[Peace-discuss] Military analysis of Iraq
C. G. Estabrook
galliher at uiuc.edu
Sat Jul 5 22:41:33 CDT 2008
[In the light of the Brecher column I just posted, the ironies here are replete.
--CGE]
From The Times
July 5, 2008
Martin McGuinness flies to Baghdad
on mission of peace and reconciliation
James Hider in Baghdad
Martin McGuinness, the Deputy First Minister of Northern Ireland and former IRA
leader, is to arrive in Baghdad this morning on a mission to help Iraq’s warring
sects to seek reconciliation, drawing on the painful past of Northern Ireland.
Mr McGuinness is paying a two-day visit to Baghdad with Cyril Ramaphosa, the ANC
negotiator, and Lord Alderdice, the chairman of the Northern Irish
decommissioning body. They will meet a group of Sunni and Shia leaders to thrash
out ways to reduce violence and bridge the divide between communities.
The tentative peace process is being financed almost exclusively by an American
businessman who has been so moved by the plight of Iraqis that he has spent much
of his fortune on seeking a solution.
The talks in Baghdad are expected to be one of the most significant and come
after two private meetings in Helsinki in the past year.
“People from divided societies are in the best position to help other people
from divided societies,” said Padraig O’Malley, a reconciliation expert who has
worked in Northern Ireland and South Africa for three decades.

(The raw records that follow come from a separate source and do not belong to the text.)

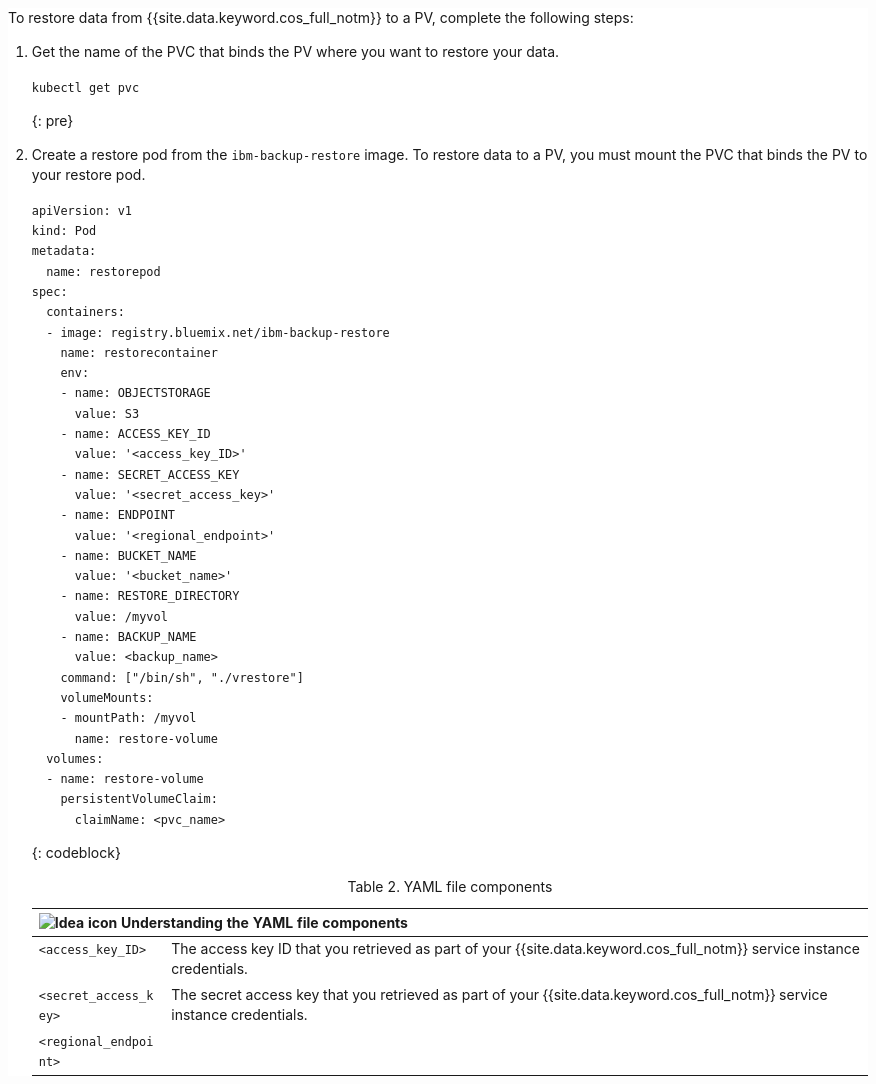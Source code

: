To restore data from {{site.data.keyword.cos_full_notm}} to a PV, complete the following steps:

1. Get the name of the PVC that binds the PV where you want to restore your data.

   ```
   kubectl get pvc
   ```
   {: pre}

2. Create a restore pod from the `ibm-backup-restore` image. To restore data to a PV, you must mount the PVC that binds the PV to your restore pod.

   ```
   apiVersion: v1
   kind: Pod
   metadata:
     name: restorepod
   spec:
     containers:
     - image: registry.bluemix.net/ibm-backup-restore
       name: restorecontainer
       env:
       - name: OBJECTSTORAGE
         value: S3
       - name: ACCESS_KEY_ID
         value: '<access_key_ID>'
       - name: SECRET_ACCESS_KEY
         value: '<secret_access_key>'
       - name: ENDPOINT
         value: '<regional_endpoint>'
       - name: BUCKET_NAME
         value: '<bucket_name>'
       - name: RESTORE_DIRECTORY
         value: /myvol
       - name: BACKUP_NAME
         value: <backup_name>
       command: ["/bin/sh", "./vrestore"]
       volumeMounts:
       - mountPath: /myvol  
         name: restore-volume
     volumes:
     - name: restore-volume  
       persistentVolumeClaim:
         claimName: <pvc_name>
   ```
   {: codeblock}

   <table>
   <caption>Table 2. YAML file components</caption>
   <thead>
   <th colspan=2><img src="../images/idea.png" alt="Idea icon"/> Understanding the YAML file components</th>
   </thead>
    <tbody>
     <tr>
     <td><code>&lt;access_key_ID&gt;</code></td>
     <td>The access key ID that you retrieved as part of your {{site.data.keyword.cos_full_notm}} service instance credentials.</td>
     </tr>
     <tr>
     <td><code>&lt;secret_access_key&gt;</code></td>
     <td>The secret access key that you retrieved as part of your {{site.data.keyword.cos_full_notm}} service instance credentials.</td>
     </tr>
     <tr>
     <td><code>&lt;regional_endpoint&gt;</code></td>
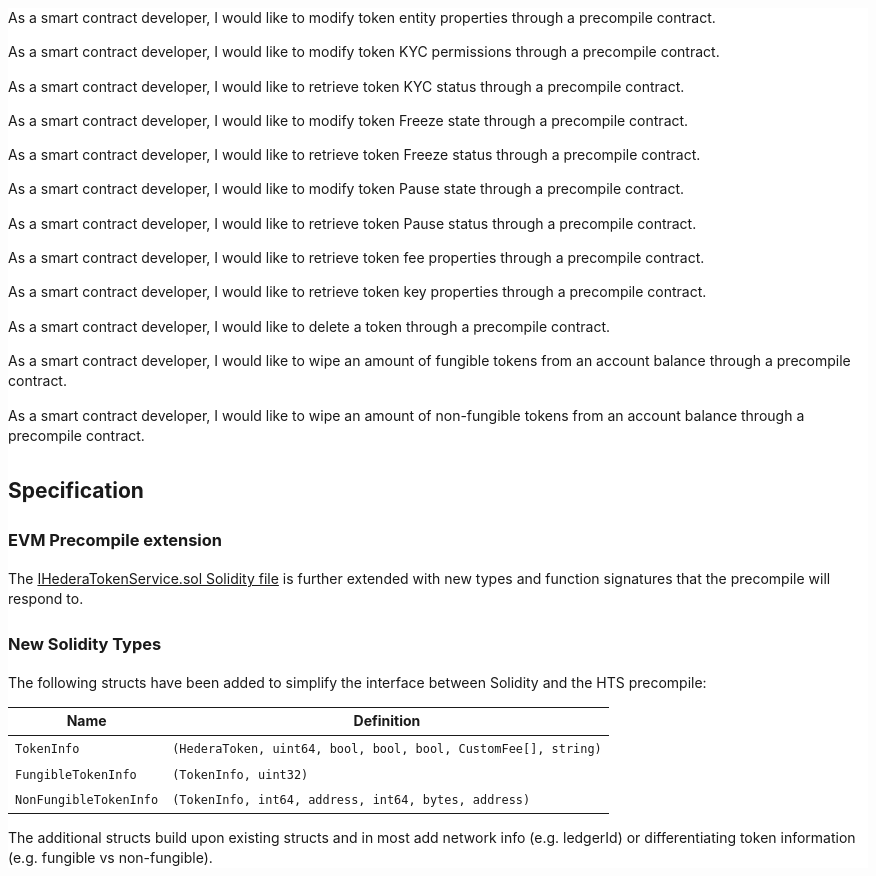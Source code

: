 As a smart contract developer, I would like to modify token entity properties through a precompile contract.

As a smart contract developer, I would like to modify token KYC permissions through a precompile contract.

As a smart contract developer, I would like to retrieve token KYC status through a precompile contract.

As a smart contract developer, I would like to modify token Freeze state through a precompile contract.

As a smart contract developer, I would like to retrieve token Freeze status through a precompile contract.

As a smart contract developer, I would like to modify token Pause state through a precompile contract.

As a smart contract developer, I would like to retrieve token Pause status through a precompile contract.

As a smart contract developer, I would like to retrieve token fee properties through a precompile contract.

As a smart contract developer, I would like to retrieve token key properties through a precompile contract.

As a smart contract developer, I would like to delete a token through a precompile contract.

As a smart contract developer, I would like to wipe an amount of fungible tokens from an account balance through a precompile contract.

As a smart contract developer, I would like to wipe an amount of non-fungible tokens from an account balance through a precompile contract.

## Specification

### EVM Precompile extension

The [IHederaTokenService.sol Solidity file](../assets/hip-206/solidity/IHederaTokenService.sol) is further extended with new types and function signatures that the precompile will respond to. 

### New Solidity Types

The following structs have been added to simplify the interface between Solidity and the HTS precompile: 

| Name                      | Definition                                                     |
|---------------------------|----------------------------------------------------------------|
| `TokenInfo`               | `(HederaToken, uint64, bool, bool, bool, CustomFee[], string)` |
| `FungibleTokenInfo`       | `(TokenInfo, uint32)`                                          |
| `NonFungibleTokenInfo`    | `(TokenInfo, int64, address, int64, bytes, address)`           |

The additional structs build upon existing structs and in most add network info (e.g. ledgerId) or differentiating token information (e.g. fungible vs non-fungible).
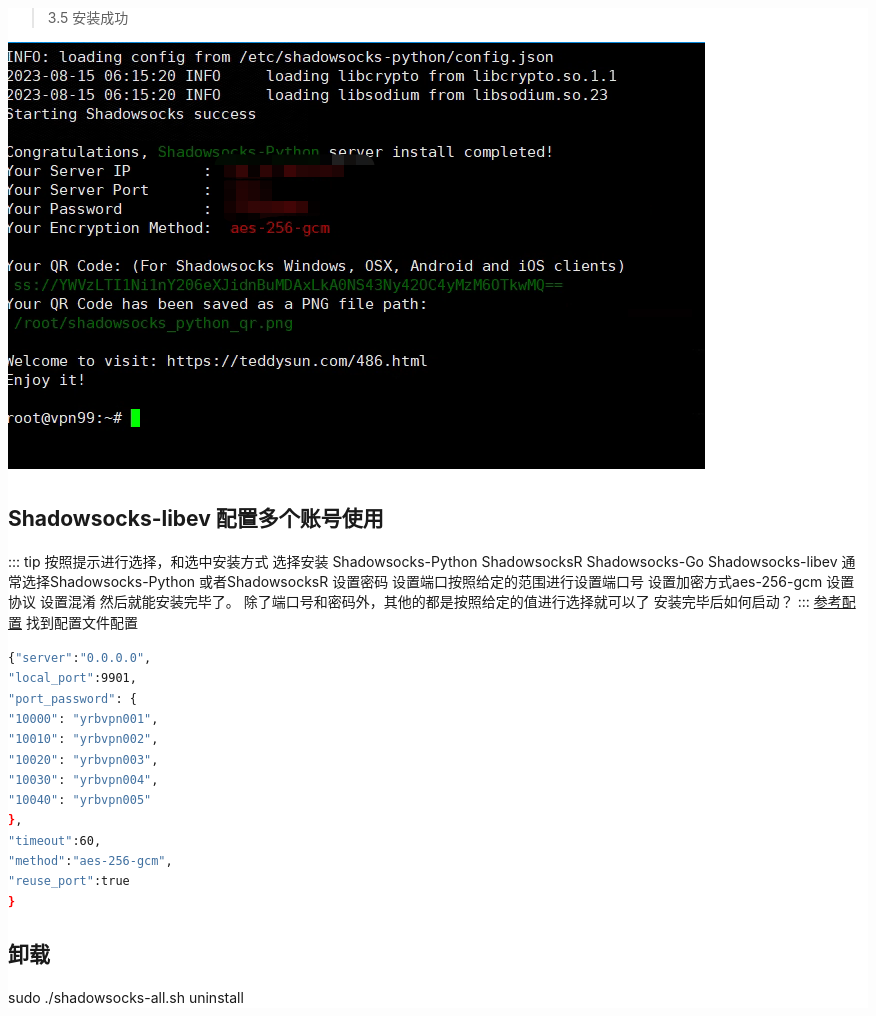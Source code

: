 >3.5 安装成功

![Alt text](/images/linux/vpn/vpn_0022image.png)  

## Shadowsocks-libev  配置多个账号使用 
::: tip 按照提示进行选择，和选中安装方式
选择安装 Shadowsocks-Python ShadowsocksR Shadowsocks-Go Shadowsocks-libev 通常选择Shadowsocks-Python 或者ShadowsocksR
设置密码
设置端口按照给定的范围进行设置端口号
设置加密方式aes-256-gcm
设置协议
设置混淆
然后就能安装完毕了。
除了端口号和密码外，其他的都是按照给定的值进行选择就可以了
安装完毕后如何启动？
:::
[参考配置](https://blog.lyz810.com/article/2017/04/install-shadowsocks-libev-on-centos/)
找到配置文件配置
```bash
{"server":"0.0.0.0",
"local_port":9901,
"port_password": {
"10000": "yrbvpn001",
"10010": "yrbvpn002",
"10020": "yrbvpn003",
"10030": "yrbvpn004",
"10040": "yrbvpn005"
},
"timeout":60,
"method":"aes-256-gcm",
"reuse_port":true
}
```
## 卸载
sudo ./shadowsocks-all.sh uninstall 
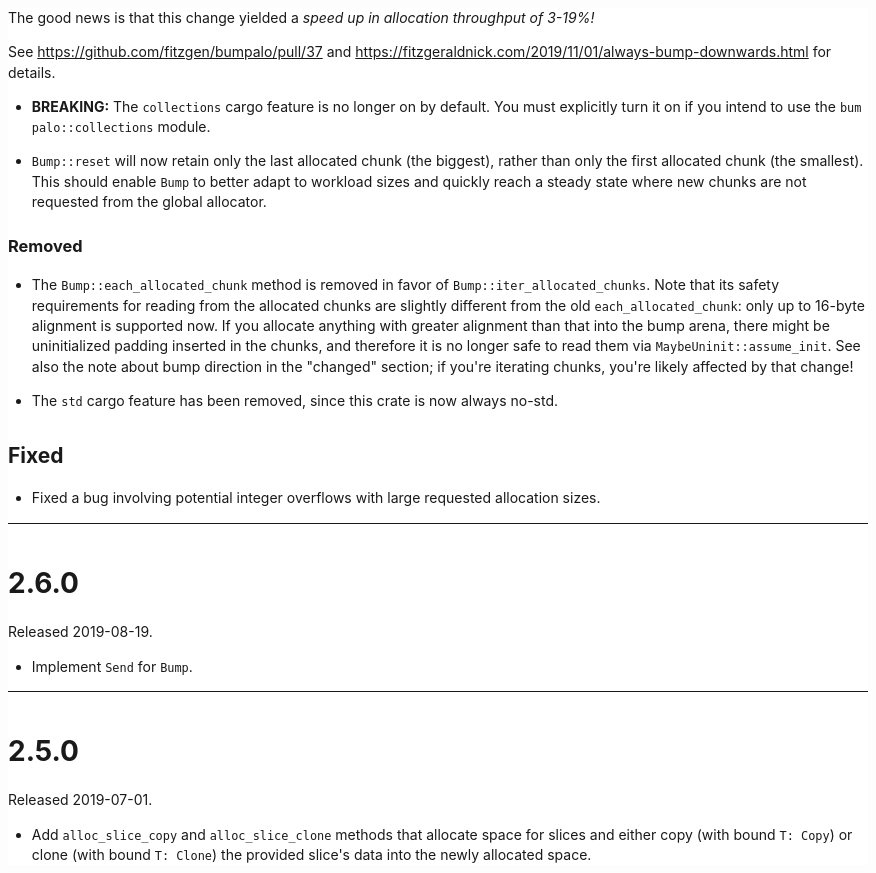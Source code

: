  The good news is that this change yielded a *speed up in allocation throughput
  of 3-19%!*

  See https://github.com/fitzgen/bumpalo/pull/37 and
  https://fitzgeraldnick.com/2019/11/01/always-bump-downwards.html for details.

* **BREAKING:** The `collections` cargo feature is no longer on by default. You
  must explicitly turn it on if you intend to use the `bumpalo::collections`
  module.

* `Bump::reset` will now retain only the last allocated chunk (the biggest),
  rather than only the first allocated chunk (the smallest). This should enable
  `Bump` to better adapt to workload sizes and quickly reach a steady state
  where new chunks are not requested from the global allocator.

### Removed

* The `Bump::each_allocated_chunk` method is removed in favor of
  `Bump::iter_allocated_chunks`. Note that its safety requirements for reading
  from the allocated chunks are slightly different from the old
  `each_allocated_chunk`: only up to 16-byte alignment is supported now. If you
  allocate anything with greater alignment than that into the bump arena, there
  might be uninitialized padding inserted in the chunks, and therefore it is no
  longer safe to read them via `MaybeUninit::assume_init`. See also the note
  about bump direction in the "changed" section; if you're iterating chunks,
  you're likely affected by that change!

* The `std` cargo feature has been removed, since this crate is now always
  no-std.

## Fixed

* Fixed a bug involving potential integer overflows with large requested
  allocation sizes.

--------------------------------------------------------------------------------

# 2.6.0

Released 2019-08-19.

* Implement `Send` for `Bump`.

--------------------------------------------------------------------------------

# 2.5.0

Released 2019-07-01.

* Add `alloc_slice_copy` and `alloc_slice_clone` methods that allocate space for
  slices and either copy (with bound `T: Copy`) or clone (with bound `T: Clone`)
  the provided slice's data into the newly allocated space.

Mr McGuinness’s career — from IRA commander to prisoner, to senior politician in
the Northern Ireland power-sharing Government — is expected to serve as a model
that could bring in all the disparate elements of the Iraqi conflict, even those
who have had links to al-Qaeda.
“In the end the process has to be totally inclusive,” Mr O’Malley said. “There
has to be room at the table for everyone, for those you hate, those you despise,
those you would wish to kill . . . In the end you will find that indeed there
are people who have been talking to elements of al-Qaeda.”
So far that has been unthinkable: former Sunni insurgents have formed
anti-al-Qaeda units but they have yet to be incorporated by the Shia-dominated
Government, which eyes them as terrorists.
The Iraqi conflict is a complex web of shifting allegiances pitting Sunnis
against Shias, Arabs against Kurds and Americans against militias. The Shia
majority is also riven by infighting as rival militias vie for control of the
oil-rich south, and Baghdad is divided into dozens of separate neighbourhoods by
concrete blast walls and checkpoints. “In Northern Ireland, ten years after \ .
. . the two communities are more divided, residentially, than ever before,” Mr
O’Malley said. “People have decided that reconciliation to them is living apart,
peacefully.”
Mac Maharaj, a veteran South African activist who was once imprisoned with
Nelson Mandela, hoped that the meetings would allow both sides to find common
ground. “It has really provided the Iraqis with a platform to speak to each
other without factoring in outside interests,” he said.
So far, that has produced a framework of 17 principles on which all parties
agree, ranging from a renunciation of terrorism and factionalism in government
to respect for an independent judiciary. No agreement has been reached on
disbanding militias, although the parties did promise to “resolve disputes and
ban the use of arms by armed groups during negotiations”.
The success of the meetings has been in part ascribed to Robert Bendetson, a
Massachusetts furniture retailer, who produced about $500,000 (£250,000) of his
money to pay for the travels of the Iraqi delegates and the international team.
“It was just the right thing to do, seeing people’s lives and families ruined,”
said Mr Bendetson, visibly moved on his first visit to Baghdad yesterday.
Salih Mutlak, a secular Sunni and former Baathist who is attending the
reconciliation meeting, said that any progress would have to be made in spite of
the Shia-led, religiously conservative Government. “Iraqis are ready for
reconciliation but those in power are not ready. Those bent on revenge will
never have reconciliation,” he said.